United States Challenges China’s Mineral Dominance

The United States just flipped the script on critical minerals, and Beijing is going to need a minute to process. In a whirlwind 24 hours, a Chinese-backed cobalt deal in the Democratic Republic of Congo got axed, Trump teased a rare earths pact with Ukraine, and a Gates-backed mining firm made a play for Congolese lithium.

If that’s not a full-court press on China’s mineral dominance, what is?

 

Let’s start with Chemaf Resources Ltd., a cobalt and copper mine in Congo backed by Trafigura that was all set to be gobbled up by China’s Norin Mining Ltd. Unfortunately for China, Congo didn’t approve the deal. That means the sale is dead in the water, and Washington is quietly high-fiving itself.

It’s just the latest of three big moves for the United States in the critical minerals space in the last two days. And it’s not just big news for the United States—it’s big for China as well.

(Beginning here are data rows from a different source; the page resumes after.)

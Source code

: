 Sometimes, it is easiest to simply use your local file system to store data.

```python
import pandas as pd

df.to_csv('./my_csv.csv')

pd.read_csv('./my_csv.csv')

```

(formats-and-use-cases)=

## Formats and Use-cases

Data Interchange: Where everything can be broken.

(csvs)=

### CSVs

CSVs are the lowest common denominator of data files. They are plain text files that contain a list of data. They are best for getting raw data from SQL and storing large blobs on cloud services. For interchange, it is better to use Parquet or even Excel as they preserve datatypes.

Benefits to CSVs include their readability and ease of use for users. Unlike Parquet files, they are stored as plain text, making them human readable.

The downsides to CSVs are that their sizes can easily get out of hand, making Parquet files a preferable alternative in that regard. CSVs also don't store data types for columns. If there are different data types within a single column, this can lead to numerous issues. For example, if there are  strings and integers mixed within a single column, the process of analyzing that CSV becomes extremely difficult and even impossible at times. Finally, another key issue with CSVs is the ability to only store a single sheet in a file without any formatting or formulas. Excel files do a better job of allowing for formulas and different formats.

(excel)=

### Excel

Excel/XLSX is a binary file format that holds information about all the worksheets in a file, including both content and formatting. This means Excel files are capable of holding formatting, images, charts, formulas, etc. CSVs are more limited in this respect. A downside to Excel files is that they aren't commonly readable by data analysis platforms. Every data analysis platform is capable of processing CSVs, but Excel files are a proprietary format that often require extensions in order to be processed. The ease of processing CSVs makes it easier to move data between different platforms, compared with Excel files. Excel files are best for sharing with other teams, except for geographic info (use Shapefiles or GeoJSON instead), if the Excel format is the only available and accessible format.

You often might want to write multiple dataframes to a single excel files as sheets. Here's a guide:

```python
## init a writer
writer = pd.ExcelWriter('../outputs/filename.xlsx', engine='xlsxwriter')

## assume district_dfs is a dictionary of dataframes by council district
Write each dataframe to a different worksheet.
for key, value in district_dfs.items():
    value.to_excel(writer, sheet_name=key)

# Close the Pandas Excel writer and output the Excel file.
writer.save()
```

China already controls an absurd percentage of the world’s cobalt supply, and blocking this deal helps slow Beijing’s mineral monopoly. The problem? Chemaf is drowning in $900 million of debt, and without an easy off-ramp to China, it now needs a new plan to stay afloat.

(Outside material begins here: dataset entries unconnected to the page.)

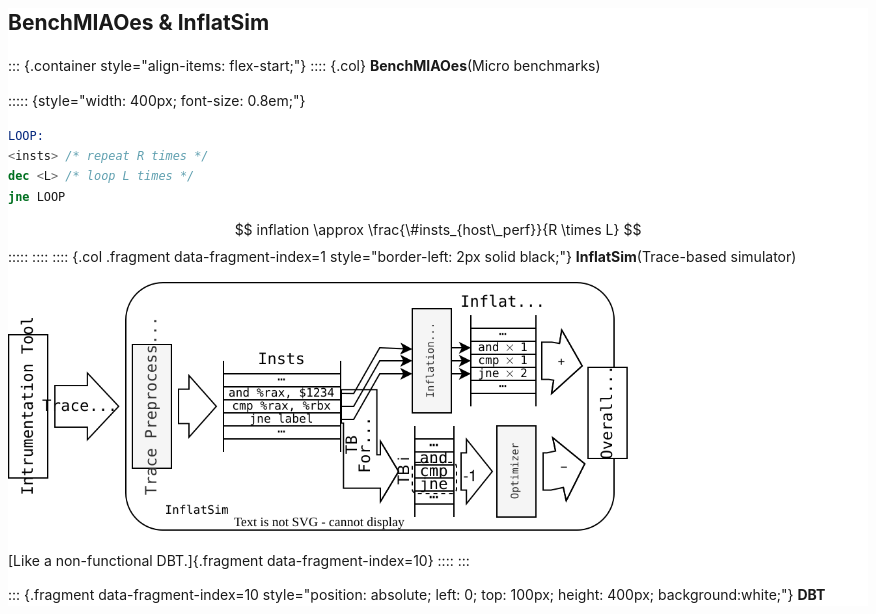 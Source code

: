 
## BenchMIAOes & InflatSim

::: {.container style="align-items: flex-start;"}
:::: {.col}
**BenchMIAOes**(Micro benchmarks)

::::: {style="width: 400px; font-size: 0.8em;"}
```gnuassembler
LOOP:
<insts> /* repeat R times */
dec <L> /* loop L times */
jne LOOP
```

$$
inflation \approx \frac{\#insts_{host\_perf}}{R \times L}
$$
:::::
::::
:::: {.col .fragment data-fragment-index=1 style="border-left: 2px solid black;"}
**InflatSim**(Trace-based simulator)

<img src="./pictures/de-flate.svg" style="height: 250px;">

[Like a non-functional DBT.]{.fragment data-fragment-index=10}
::::
:::

::: {.fragment data-fragment-index=10 style="position: absolute; left: 0; top: 100px; height: 400px; background:white;"}
**DBT**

Meanwhile, over in Washington, Trump is swinging his executive order pen like a hammer at the U.S.’s reliance on foreign minerals. His latest includes tapping emergency powers to boost domestic production of critical minerals—and maybe even coal. He’s also finalizing a minerals deal with Ukraine, which, considering the ongoing war, adds another layer of geopolitical spice.

 

And just when it looked like the United States was done shaking things up, KoBold Metals—a mining firm backed by Bill Gates and Jeff Bezos—dropped a proposal to take over one of the world’s richest lithium deposits in Congo. This would throw another wrench into China’s grip on Africa’s minerals and potentially resolve a messy dispute between Australia’s AVZ Minerals, China’s Zijin Mining, and the Congolese government.